Most of the existing system control methods of hybrid electric vehicles only consider road condition information or the steep gradient of a road, and almost do not consider the influence factors of the road type.
Disclosure of Invention
In view of the above, the present invention provides a hybrid power system control method based on road surface identification and deep reinforcement learning, which utilizes a convolution network model based on computer vision to complete online identification of road surface types, and then performs economic-oriented energy management and safety-oriented brake control on a plurality of components in the hybrid power system through a deep reinforcement learning algorithm, so as to achieve cooperative assurance of fuel economy and brake safety, and is suitable for an unmanned hybrid vehicle.
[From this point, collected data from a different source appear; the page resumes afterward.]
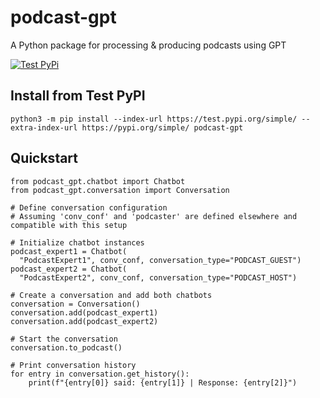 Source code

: # podcast-gpt

A Python package for processing &amp; producing podcasts using GPT

[![Test PyPi](https://github.com/supermomo668/podcast-gpt/actions/workflows/python-publish.yml/badge.svg?branch=master)](https://github.com/supermomo668/podcast-gpt/actions/workflows/TestPyPi.yml)


## Install from Test PyPI

```
python3 -m pip install --index-url https://test.pypi.org/simple/ --extra-index-url https://pypi.org/simple/ podcast-gpt
```
## Quickstart

```
from podcast_gpt.chatbot import Chatbot
from podcast_gpt.conversation import Conversation

# Define conversation configuration
# Assuming 'conv_conf' and 'podcaster' are defined elsewhere and compatible with this setup

# Initialize chatbot instances
podcast_expert1 = Chatbot(
  "PodcastExpert1", conv_conf, conversation_type="PODCAST_GUEST")
podcast_expert2 = Chatbot(
  "PodcastExpert2", conv_conf, conversation_type="PODCAST_HOST")

# Create a conversation and add both chatbots
conversation = Conversation()
conversation.add(podcast_expert1)
conversation.add(podcast_expert2)

# Start the conversation
conversation.to_podcast()

# Print conversation history
for entry in conversation.get_history():
    print(f"{entry[0]} said: {entry[1]} | Response: {entry[2]}")

```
In order to achieve the purpose, the invention provides the following technical scheme:
a hybrid power system control method based on road surface identification and deep reinforcement learning specifically comprises the following steps:
s1: establishing a parallel hybrid power system with a P3 structure (namely, a motor is positioned between a transmission and a main reducer) and a driving environment model fusing various time-varying state information, and completing the construction of a training environment;
s2: building a VGG16 convolutional neural network for road surface identification, acquiring images of five typical road surfaces, and training the convolutional neural network on road surface type characteristic extraction;
s3: after the road surface type is identified on line, determining the optimal slip rate in the braking stage according to a slip rate-adhesion coefficient characteristic curve, and using the optimal slip rate as a reference value of a motor rotating speed fine-tuning strategy in a subsequent technical system;
s4: establishing a three-dimensional neural Network suitable for multi-target control based on a Deep Q-Network (DQN) algorithm;
s5: defining a state variable space, an action variable space and a reward function of the three-dimensional neural network, and then performing iterative training on the three-dimensional neural network;
s6: extracting and storing the neural network synchronously fitting the three parameterized control strategies, and realizing the cooperative guarantee of the fuel economy and the braking safety of the hybrid electric vehicle; the three parameterized control strategies comprise a motor rotating speed fine adjustment strategy in a braking stage, an engine power control strategy and a mechanical continuously variable transmission gear shifting strategy.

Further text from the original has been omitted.